We were still at our poorest for our first year or so at the Farm, still without servants, though a woman used to come in to do the scrubbing and another to cook lunch. Soon after we settled in, I was sent to the back yard to bring in the cold meat we were going to eat for supper. It was kept in a perforated tin meat-safe hung on the wall in a cool place. I opened the safe, took out the dish—and the shelf was bare. For the first time since my mother had told me about our poverty I felt afraid: there was nothing in our larder once that meat was eaten. At the Manor the larder was an L-shaped room with a brick floor and wide shelves made of slate on which were crocks of preserved eggs, flat pans of milk waiting to have the cream skimmed off them, tins and tins of cakes, biscuits and buns, joints of meat, at least one ham, strings of sausages, pounds of butter, big cheeses, bowls of dripping, bottles of fruit, stone jars of currants—food on which the house could have lived for days if it had suddenly been cut off from the outside world. Whatever the breakfast d
ish in that house—kidneys on toast, or kedgeree, or bacon and mushrooms—there was always an egg boiled for every person there.
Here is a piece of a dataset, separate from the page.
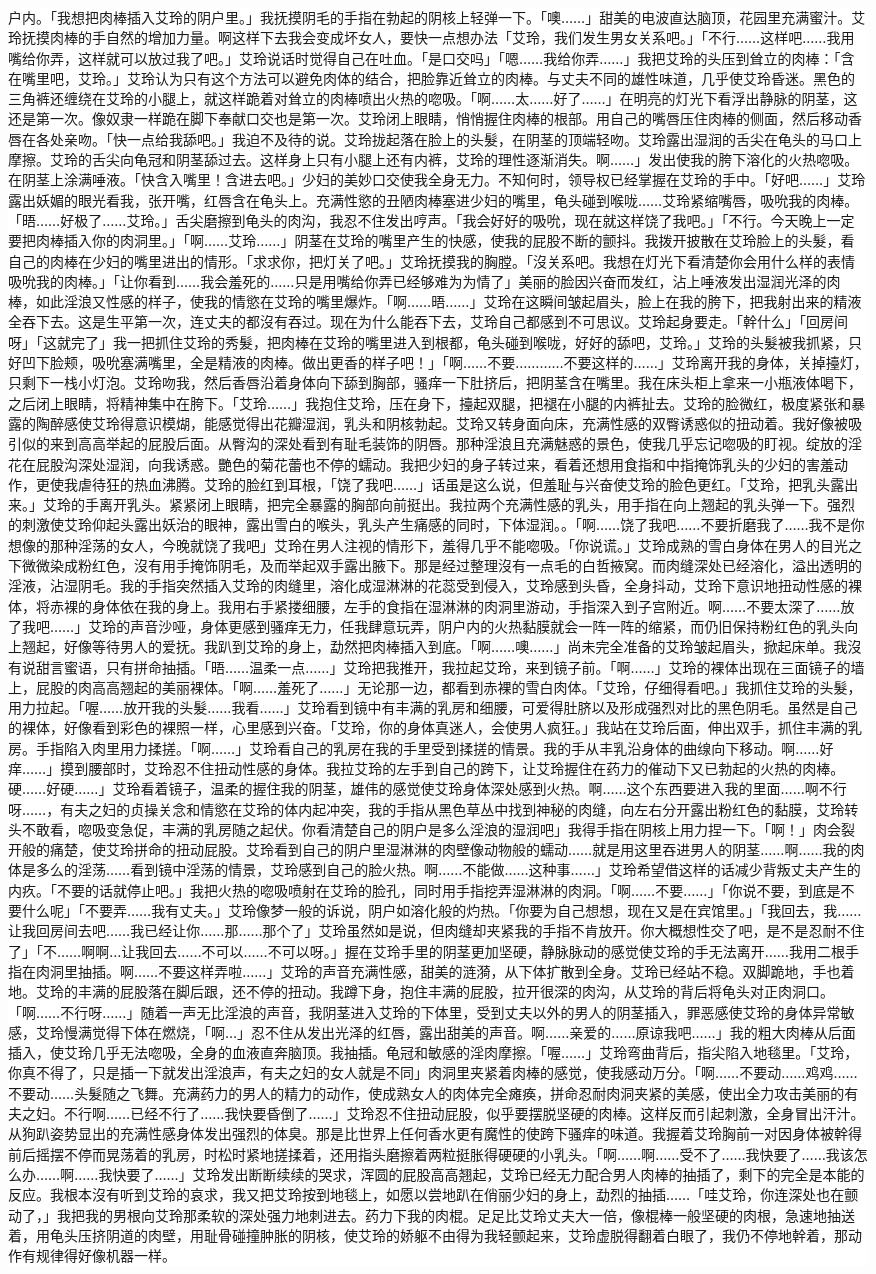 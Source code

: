 户内。「我想把肉棒插入艾玲的阴户里。」我抚摸阴毛的手指在勃起的阴核上轻弹一下。「噢……」甜美的电波直达脑顶，花园里充满蜜汁。艾玲抚摸肉棒的手自然的增加力量。啊这样下去我会变成坏女人，要快一点想办法「艾玲，我们发生男女关系吧。」「不行……这样吧……我用嘴给你弄，这样就可以放过我了吧。」艾玲说话时觉得自己在吐血。「是口交吗」「嗯……我给你弄……」我把艾玲的头压到耸立的肉棒：「含在嘴里吧，艾玲。」艾玲认为只有这个方法可以避免肉体的结合，把脸靠近耸立的肉棒。与丈夫不同的雄性味道，几乎使艾玲昏迷。黑色的三角裤还缠绕在艾玲的小腿上，就这样跪着对耸立的肉棒喷出火热的唿吸。「啊……太……好了……」在明亮的灯光下看浮出静脉的阴茎，这还是第一次。像奴隶一样跪在脚下奉献口交也是第一次。艾玲闭上眼睛，悄悄握住肉棒的根部。用自己的嘴唇压住肉棒的侧面，然后移动香唇在各处亲吻。「快一点给我舔吧。」我迫不及待的说。艾玲拢起落在脸上的头髮，在阴茎的顶端轻吻。艾玲露出湿润的舌尖在龟头的马口上摩擦。艾玲的舌尖向龟冠和阴茎舔过去。这样身上只有小腿上还有内裤，艾玲的理性逐渐消失。啊……」发出使我的胯下溶化的火热唿吸。在阴茎上涂满唾液。「快含入嘴里！含进去吧。」少妇的美妙口交使我全身无力。不知何时，领导权已经掌握在艾玲的手中。「好吧……」艾玲露出妖媚的眼光看我，张开嘴，红唇含在龟头上。充满性慾的丑陋肉棒塞进少妇的嘴里，龟头碰到喉咙……艾玲紧缩嘴唇，吸吮我的肉棒。「晤……好极了……艾玲。」舌尖磨擦到龟头的肉沟，我忍不住发出哼声。「我会好好的吸吮，现在就这样饶了我吧。」「不行。今天晚上一定要把肉棒插入你的肉洞里。」「啊……艾玲……」阴茎在艾玲的嘴里产生的快感，使我的屁股不断的颤抖。我拨开披散在艾玲脸上的头髮，看自己的肉棒在少妇的嘴里进出的情形。「求求你，把灯关了吧。」艾玲抚摸我的胸膛。「沒关系吧。我想在灯光下看清楚你会用什么样的表情吸吮我的肉棒。」「让你看到……我会羞死的……只是用嘴给你弄已经够难为为情了」美丽的脸因兴奋而发红，沾上唾液发出湿润光泽的肉棒，如此淫浪又性感的样子，使我的情慾在艾玲的嘴里爆炸。「啊……晤……」艾玲在这瞬间皱起眉头，脸上在我的胯下，把我射出来的精液全吞下去。这是生平第一次，连丈夫的都沒有吞过。现在为什么能吞下去，艾玲自己都感到不可思议。艾玲起身要走。「幹什么」「回房间呀」「这就完了」我一把抓住艾玲的秀髮，把肉棒在艾玲的嘴里进入到根都，龟头碰到喉咙，好好的舔吧，艾玲。」艾玲的头髮被我抓紧，只好凹下脸颊，吸吮塞满嘴里，全是精液的肉棒。做出更香的样子吧！」「啊……不要…………不要这样的……」艾玲离开我的身体，关掉擡灯，只剩下一栈小灯泡。艾玲吻我，然后香唇沿着身体向下舔到胸部，骚痒一下肚挤后，把阴茎含在嘴里。我在床头柜上拿来一小瓶液体喝下，之后闭上眼睛，将精神集中在胯下。「艾玲……」我抱住艾玲，压在身下，擡起双腿，把褪在小腿的内裤扯去。艾玲的脸微红，极度紧张和暴露的陶醉感使艾玲得意识模煳，能感觉得出花瓣湿润，乳头和阴核勃起。艾玲又转身面向床，充满性感的双臀诱惑似的扭动着。我好像被吸引似的来到高高举起的屁股后面。从臀沟的深处看到有耻毛装饰的阴唇。那种淫浪且充满魅惑的景色，使我几乎忘记唿吸的盯视。绽放的淫花在屁股沟深处湿润，向我诱惑。艷色的菊花蕾也不停的蠕动。我把少妇的身子转过来，看着还想用食指和中指掩饰乳头的少妇的害羞动作，更使我虐待狂的热血沸腾。艾玲的脸红到耳根，「饶了我吧……」话虽是这么说，但羞耻与兴奋使艾玲的脸色更红。「艾玲，把乳头露出来。」艾玲的手离开乳头。紧紧闭上眼睛，把完全暴露的胸部向前挺出。我拉两个充满性感的乳头，用手指在向上翘起的乳头弹一下。强烈的刺激使艾玲仰起头露出妖治的眼神，露出雪白的喉头，乳头产生痛感的同时，下体湿润。。「啊……饶了我吧……不要折磨我了……我不是你想像的那种淫荡的女人，今晚就饶了我吧」艾玲在男人注视的情形下，羞得几乎不能唿吸。「你说谎。」艾玲成熟的雪白身体在男人的目光之下微微染成粉红色，沒有用手掩饰阴毛，及而举起双手露出腋下。那是经过整理沒有一点毛的白哲掖窝。而肉缝深处已经溶化，溢出透明的淫液，沾湿阴毛。我的手指突然插入艾玲的肉缝里，溶化成湿淋淋的花蕊受到侵入，艾玲感到头昏，全身抖动，艾玲下意识地扭动性感的裸体，将赤裸的身体依在我的身上。我用右手紧搂细腰，左手的食指在湿淋淋的肉洞里游动，手指深入到子宫附近。啊……不要太深了……放了我吧……」艾玲的声音沙哑，身体更感到骚痒无力，任我肆意玩弄，阴户内的火热黏膜就会一阵一阵的缩紧，而仍旧保持粉红色的乳头向上翘起，好像等待男人的爱抚。我趴到艾玲的身上，勐然把肉棒插入到底。「啊……噢……」尚未完全准备的艾玲皱起眉头，掀起床单。我沒有说甜言蜜语，只有拼命抽插。「晤……温柔一点……」艾玲把我推开，我拉起艾玲，来到镜子前。「啊……」艾玲的裸体出现在三面镜子的墙上，屁股的肉高高翘起的美丽裸体。「啊……羞死了……」无论那一边，都看到赤裸的雪白肉体。「艾玲，仔细得看吧。」我抓住艾玲的头髮，用力拉起。「喔……放开我的头髮……我看……」艾玲看到镜中有丰满的乳房和细腰，可爱得肚脐以及形成强烈对比的黑色阴毛。虽然是自己的裸体，好像看到彩色的裸照一样，心里感到兴奋。「艾玲，你的身体真迷人，会使男人疯狂。」我站在艾玲后面，伸出双手，抓住丰满的乳房。手指陷入肉里用力揉搓。「啊……」艾玲看自己的乳房在我的手里受到揉搓的情景。我的手从丰乳沿身体的曲缐向下移动。啊……好痒……」摸到腰部时，艾玲忍不住扭动性感的身体。我拉艾玲的左手到自己的跨下，让艾玲握住在药力的催动下又已勃起的火热的肉棒。硬……好硬……」艾玲看着镜子，温柔的握住我的阴茎，雄伟的感觉使艾玲身体深处感到火热。啊……这个东西要进入我的里面……啊不行呀……，有夫之妇的贞操关念和情慾在艾玲的体内起冲突，我的手指从黑色草丛中找到神秘的肉缝，向左右分开露出粉红色的黏膜，艾玲转头不敢看，唿吸变急促，丰满的乳房随之起伏。你看清楚自己的阴户是多么淫浪的湿润吧」我得手指在阴核上用力捏一下。「啊！」肉会裂开般的痛楚，使艾玲拼命的扭动屁股。艾玲看到自己的阴户里湿淋淋的肉壁像动物般的蠕动……就是用这里吞进男人的阴茎……啊……我的肉体是多么的淫荡……看到镜中淫荡的情景，艾玲感到自己的脸火热。啊……不能做……这种事……」艾玲希望借这样的话减少背叛丈夫产生的内疚。「不要的话就停止吧。」我把火热的唿吸喷射在艾玲的脸孔，同时用手指挖弄湿淋淋的肉洞。「啊……不要……」「你说不要，到底是不要什么呢」「不要弄……我有丈夫。」艾玲像梦一般的诉说，阴户如溶化般的灼热。「你要为自己想想，现在又是在宾馆里。」「我回去，我……让我回房间去吧……我已经让你……那……那个了」艾玲虽然如是说，但肉缝却夹紧我的手指不肯放开。你大概想性交了吧，是不是忍耐不住了」「不……啊啊…让我回去……不可以……不可以呀。」握在艾玲手里的阴茎更加坚硬，静脉脉动的感觉使艾玲的手无法离开……我用二根手指在肉洞里抽插。啊……不要这样弄啦……」艾玲的声音充满性感，甜美的涟漪，从下体扩散到全身。艾玲已经站不稳。双脚跪地，手也着地。艾玲的丰满的屁股落在脚后跟，还不停的扭动。我蹲下身，抱住丰满的屁股，拉开很深的肉沟，从艾玲的背后将龟头对正肉洞口。「啊……不行呀……」随着一声无比淫浪的声音，我阴茎进入艾玲的下体里，受到丈夫以外的男人的阴茎插入，罪恶感使艾玲的身体异常敏感，艾玲慢满觉得下体在燃烧，「啊…」忍不住从发出光泽的红唇，露出甜美的声音。啊……亲爱的……原谅我吧……」我的粗大肉棒从后面插入，使艾玲几乎无法唿吸，全身的血液直奔脑顶。我抽插。龟冠和敏感的淫肉摩擦。「喔……」艾玲弯曲背后，指尖陷入地毯里。「艾玲，你真不得了，只是插一下就发出淫浪声，有夫之妇的女人就是不同」肉洞里夹紧着肉棒的感觉，使我感动万分。「啊……不要动……鸡鸡……不要动……头髮随之飞舞。充满药力的男人的精力的动作，使成熟女人的肉体完全瘫痪，拼命忍耐肉洞夹紧的美感，使出全力攻击美丽的有夫之妇。不行啊……已经不行了……我快要昏倒了……」艾玲忍不住扭动屁股，似乎要摆脱坚硬的肉棒。这样反而引起刺激，全身冒出汗汁。从狗趴姿势显出的充满性感身体发出强烈的体臭。那是比世界上任何香水更有魔性的使跨下骚痒的味道。我握着艾玲胸前一对因身体被幹得前后摇摆不停而晃荡着的乳房，时松时紧地搓揉着，还用指头磨擦着两粒挺胀得硬硬的小乳头。「啊……啊……受不了……我快要了……我该怎么办……啊……我快要了……」艾玲发出断断续续的哭求，浑圆的屁股高高翘起，艾玲已经无力配合男人肉棒的抽插了，剩下的完全是本能的反应。我根本沒有听到艾玲的哀求，我又把艾玲按到地毯上，如愿以尝地趴在俏丽少妇的身上，勐烈的抽插……「哇艾玲，你连深处也在颤动了，」我把我的男根向艾玲那柔软的深处强力地刺进去。药力下我的肉棍。足足比艾玲丈夫大一倍，像棍棒一般坚硬的肉根，急速地抽送着，用龟头压挤阴道的肉壁，用耻骨碰撞肿胀的阴核，使艾玲的娇躯不由得为我轻颤起来，艾玲虚脱得翻着白眼了，我仍不停地幹着，那动作有规律得好像机器一样。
A houseful of us could amount to sixteen or so, and sometimes no one ate a boiled egg (what did happen to them?). At our house in Hertfordshire the scale had not been so grand, but always beside what we were then eating there had been the remains of what we had eaten recently and something that we were soon going to eat: the larder had continuity. I stood in front of the empty meat-safe telling myself that it was silly to be scared, my mother would be buying more food tomorrow, but for a few moments poverty had become real. And because food did reappear on the shelf (and as soon as my mother had recovered her nerve, accumulated there as merrily as ever), I soon concluded that ours was not real poverty. I remained far away from the real thing, I hardly ever had the chance of glimpsing it, but that moment in the back yard had made me feel what a bare shelf was like, and understand that it could happen. It would be an exaggeration to say that it made me think, but it may have given me the beginnings of a sense of proportion.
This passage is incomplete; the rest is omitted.